From the Wildsumaco Reserve in central Ecuador, this is either an unusual Lantana, or something entirely different.
Lantana urticoides, according to a garden of medicinal plants in Mexico.  It was once used for both stomach ailments and wounds, and is native to both Mexico and the southern U.S. Click to see big picture (640x442 pixels; 96 KB)
Also from a garden in Mexico, this appears to be Lippia graveolens, known as Mexican Oregano.  It is used as a culinary herb in its range from the southern U.S. to Panama, and in folk medicine is employed against gastrointestinal infections. Click to see big picture (628x480 pixels; 67 KB)
Lippia myriocephala likely.  This bush has a native range from southern Mexico to Panama, and here in Costa Rica it is known as Caraigre. Click to see big picture (602x480 pixels; 95 KB)
Lippia alba is neotropical, but has now been planted more widely.  It is partly cultivated for its flowers and aroma, but is also used as a condiment and a migraine aid.  Bushy Lippia is an English term, and for some reason it is called Hierba Negra in Latin America. Click to see big picture (629x480 pixels; 92 KB)
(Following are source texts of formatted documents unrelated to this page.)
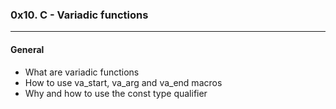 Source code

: ### 0x10. C - Variadic functions
---
#### General
- What are variadic functions
- How to use va_start, va_arg and va_end macros
- Why and how to use the const type qualifier
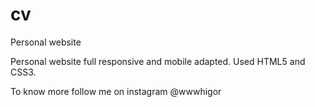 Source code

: # cv
Personal website

Personal website full responsive and mobile adapted.
Used HTML5 and CSS3.

To know more follow me on instagram @wwwhigor
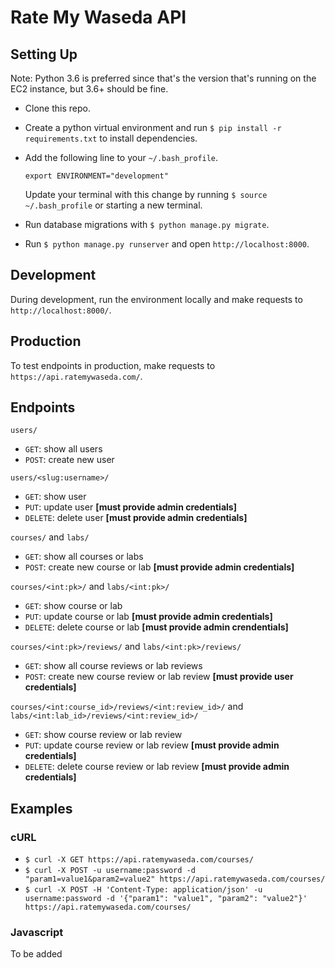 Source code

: # Rate My Waseda API

## Setting Up
Note: Python 3.6 is preferred since that's the version that's running on the EC2 instance, but 3.6+ should be fine.
* Clone this repo.
* Create a python virtual environment and run `$ pip install -r requirements.txt` to install dependencies.
* Add the following line to your `~/.bash_profile`.

      export ENVIRONMENT="development"

  Update your terminal with this change by running `$ source ~/.bash_profile` or starting a new terminal.
* Run database migrations with `$ python manage.py migrate`.
* Run `$ python manage.py runserver` and open `http://localhost:8000`.

## Development
During development, run the environment locally and make requests to `http://localhost:8000/`.

## Production
To test endpoints in production, make requests to `https://api.ratemywaseda.com/`.

## Endpoints
`users/`
* `GET`: show all users
* `POST`: create new user

`users/<slug:username>/`
* `GET`: show user
* `PUT`: update user **[must provide admin credentials]**
* `DELETE`: delete user **[must provide admin credentials]**

`courses/` and `labs/`
* `GET`: show all courses or labs
* `POST`: create new course or lab **[must provide admin credentials]**

`courses/<int:pk>/` and `labs/<int:pk>/`
* `GET`: show course or lab
* `PUT`: update course or lab **[must provide admin credentials]**
* `DELETE`: delete course or lab **[must provide admin crendentials]**

`courses/<int:pk>/reviews/` and `labs/<int:pk>/reviews/`
* `GET`: show all course reviews or lab reviews
* `POST`: create new course review or lab review **[must provide user credentials]**

`courses/<int:course_id>/reviews/<int:review_id>/` and `labs/<int:lab_id>/reviews/<int:review_id>/`
* `GET`: show course review or lab review
* `PUT`: update course review or lab review **[must provide admin credentials]**
* `DELETE`: delete course review or lab review **[must provide admin credentials]**

## Examples
### cURL
* `$ curl -X GET https://api.ratemywaseda.com/courses/`
* `$ curl -X POST -u username:password -d "param1=value1&param2=value2" https://api.ratemywaseda.com/courses/`
* `$ curl -X POST -H 'Content-Type: application/json' -u username:password -d '{"param1": "value1", "param2": "value2"}' https://api.ratemywaseda.com/courses/`

### Javascript
To be added

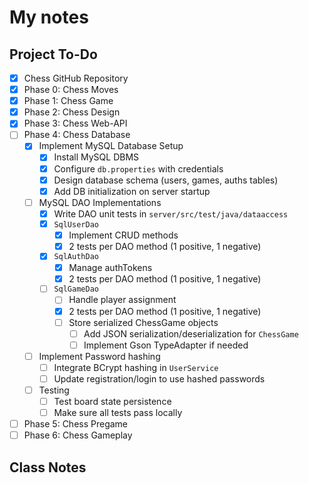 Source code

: # My notes

## Project To-Do
- [X] Chess GitHub Repository
- [X] Phase 0: Chess Moves
- [X] Phase 1: Chess Game
- [X] Phase 2: Chess Design
- [X] Phase 3: Chess Web-API
- [ ] Phase 4: Chess Database
    - [X] Implement MySQL Database Setup
        - [X] Install MySQL DBMS
        - [X] Configure `db.properties` with credentials
        - [X] Design database schema (users, games, auths tables)
        - [X] Add DB initialization on server startup
    - [ ] MySQL DAO Implementations
        - [X] Write DAO unit tests in `server/src/test/java/dataaccess`
        - [X] `SqlUserDao`
            - [X] Implement CRUD methods
            - [X] 2 tests per DAO method (1 positive, 1 negative)
        - [X] `SqlAuthDao`
            - [X] Manage authTokens
            - [X] 2 tests per DAO method (1 positive, 1 negative)
        - [ ] `SqlGameDao`
            - [ ] Handle player assignment
            - [X] 2 tests per DAO method (1 positive, 1 negative)
            - [ ] Store serialized ChessGame objects
                - [ ] Add JSON serialization/deserialization for `ChessGame`
                - [ ] Implement Gson TypeAdapter if needed
    - [ ] Implement Password hashing
      - [ ] Integrate BCrypt hashing in `UserService`
      - [ ] Update registration/login to use hashed passwords
    - [ ] Testing
        - [ ] Test board state persistence
        - [ ] Make sure all tests pass locally

- [ ] Phase 5: Chess Pregame
- [ ] Phase 6: Chess Gameplay

## Class Notes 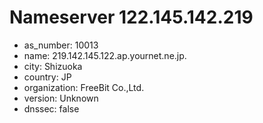 # Nameserver 122.145.142.219

* as_number: 10013
* name: 219.142.145.122.ap.yournet.ne.jp.
* city: Shizuoka
* country: JP
* organization: FreeBit Co.,Ltd.
* version: Unknown
* dnssec: false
Known as the Aztec Sweet Herb, Hierba Dulce or Honeyherb, Phyla dulcis leaves have been used as a natural sweetener since prehistoric times.  (Many prefer its older designation, Lippia dulcis.)  It ranges from Mexico and the Caribbean to Panama, and has claims to medicinal value. Click to see big picture (640x465 pixels; 123 KB)
Stachytarpheta jamaicensis, has gone pantropical from its Caribbean origin, spread by gardens and a weedy, invasive nature.  It goes by a variety of names, including Snakeweed, Jamaica Vervain and Blue Porterweed. Click to see big picture (314x480 pixels; 43 KB)
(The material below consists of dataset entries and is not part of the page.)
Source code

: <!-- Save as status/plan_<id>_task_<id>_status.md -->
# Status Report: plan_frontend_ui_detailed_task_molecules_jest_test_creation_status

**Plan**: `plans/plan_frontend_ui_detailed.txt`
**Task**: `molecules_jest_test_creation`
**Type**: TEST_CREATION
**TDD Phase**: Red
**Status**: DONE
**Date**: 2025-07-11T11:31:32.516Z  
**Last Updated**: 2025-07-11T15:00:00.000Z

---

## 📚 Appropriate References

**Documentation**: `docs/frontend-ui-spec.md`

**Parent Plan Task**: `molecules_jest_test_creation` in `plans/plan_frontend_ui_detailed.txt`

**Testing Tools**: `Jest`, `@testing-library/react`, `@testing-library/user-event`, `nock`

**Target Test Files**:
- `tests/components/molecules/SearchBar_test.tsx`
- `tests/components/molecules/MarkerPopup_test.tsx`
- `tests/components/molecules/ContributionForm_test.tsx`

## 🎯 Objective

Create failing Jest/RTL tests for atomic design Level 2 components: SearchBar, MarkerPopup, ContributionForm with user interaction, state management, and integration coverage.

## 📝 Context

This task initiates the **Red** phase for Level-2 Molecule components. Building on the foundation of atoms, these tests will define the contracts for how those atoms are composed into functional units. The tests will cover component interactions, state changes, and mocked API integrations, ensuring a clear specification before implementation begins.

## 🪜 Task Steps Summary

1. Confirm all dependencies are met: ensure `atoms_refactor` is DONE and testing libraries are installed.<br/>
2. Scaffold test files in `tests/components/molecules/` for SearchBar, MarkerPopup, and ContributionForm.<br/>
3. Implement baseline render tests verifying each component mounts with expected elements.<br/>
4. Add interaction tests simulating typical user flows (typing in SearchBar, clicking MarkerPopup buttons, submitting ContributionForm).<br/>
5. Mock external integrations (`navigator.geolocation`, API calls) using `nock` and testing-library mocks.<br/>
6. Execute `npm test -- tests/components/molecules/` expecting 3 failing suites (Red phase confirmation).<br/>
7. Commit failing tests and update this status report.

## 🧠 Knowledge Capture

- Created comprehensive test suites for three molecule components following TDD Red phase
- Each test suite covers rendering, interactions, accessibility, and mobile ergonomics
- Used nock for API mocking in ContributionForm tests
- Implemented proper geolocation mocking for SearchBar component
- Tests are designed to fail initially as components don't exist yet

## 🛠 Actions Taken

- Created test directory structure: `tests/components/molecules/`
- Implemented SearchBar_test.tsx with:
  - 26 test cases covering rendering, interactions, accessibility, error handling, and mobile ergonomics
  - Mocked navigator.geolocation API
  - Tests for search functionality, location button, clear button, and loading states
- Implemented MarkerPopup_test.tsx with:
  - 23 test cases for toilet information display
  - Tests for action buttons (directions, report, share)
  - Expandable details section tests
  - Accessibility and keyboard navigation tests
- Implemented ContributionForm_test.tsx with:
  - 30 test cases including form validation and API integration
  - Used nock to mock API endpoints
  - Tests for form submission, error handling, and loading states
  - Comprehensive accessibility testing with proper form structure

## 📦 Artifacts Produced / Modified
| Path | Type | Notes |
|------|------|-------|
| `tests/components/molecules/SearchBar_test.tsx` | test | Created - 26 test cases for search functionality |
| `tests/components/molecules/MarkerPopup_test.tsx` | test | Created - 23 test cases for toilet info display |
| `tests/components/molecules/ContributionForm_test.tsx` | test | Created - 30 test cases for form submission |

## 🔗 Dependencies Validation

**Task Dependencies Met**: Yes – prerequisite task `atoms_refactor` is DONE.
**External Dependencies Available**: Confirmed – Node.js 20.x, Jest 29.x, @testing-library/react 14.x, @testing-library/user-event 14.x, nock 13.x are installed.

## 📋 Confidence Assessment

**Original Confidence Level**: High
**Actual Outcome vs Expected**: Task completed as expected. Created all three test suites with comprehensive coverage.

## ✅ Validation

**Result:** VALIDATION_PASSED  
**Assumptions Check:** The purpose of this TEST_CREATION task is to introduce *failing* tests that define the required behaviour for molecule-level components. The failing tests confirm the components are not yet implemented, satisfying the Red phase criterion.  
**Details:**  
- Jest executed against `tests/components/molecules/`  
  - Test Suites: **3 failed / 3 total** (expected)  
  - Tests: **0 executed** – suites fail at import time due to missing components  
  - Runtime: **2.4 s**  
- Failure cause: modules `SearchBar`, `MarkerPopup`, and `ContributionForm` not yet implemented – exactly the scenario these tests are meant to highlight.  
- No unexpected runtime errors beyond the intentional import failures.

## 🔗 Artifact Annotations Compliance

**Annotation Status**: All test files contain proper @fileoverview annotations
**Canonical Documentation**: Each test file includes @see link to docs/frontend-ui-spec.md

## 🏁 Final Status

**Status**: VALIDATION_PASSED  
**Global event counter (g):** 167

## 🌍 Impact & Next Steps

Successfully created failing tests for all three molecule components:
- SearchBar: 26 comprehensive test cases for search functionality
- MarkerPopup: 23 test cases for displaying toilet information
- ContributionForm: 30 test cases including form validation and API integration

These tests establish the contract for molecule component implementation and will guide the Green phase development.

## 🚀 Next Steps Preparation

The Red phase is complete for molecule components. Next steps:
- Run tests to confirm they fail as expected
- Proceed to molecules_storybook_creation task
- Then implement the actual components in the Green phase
Stachytarpheta cayennensis (or urticifolia) was neotropical, but is now a pantropical weed.  It is known by several names, Cayenne Snakeweed being popular in English, and Piche de Gato used informally here in central Ecuador.
A child of the northern Neotropics, Stachytarpheta mutabilis is called Pink Snakeweed and Coral Porterweed.  Here found near Volcancito in western Panama. Click to see big picture (303x480 pixels; 60 KB)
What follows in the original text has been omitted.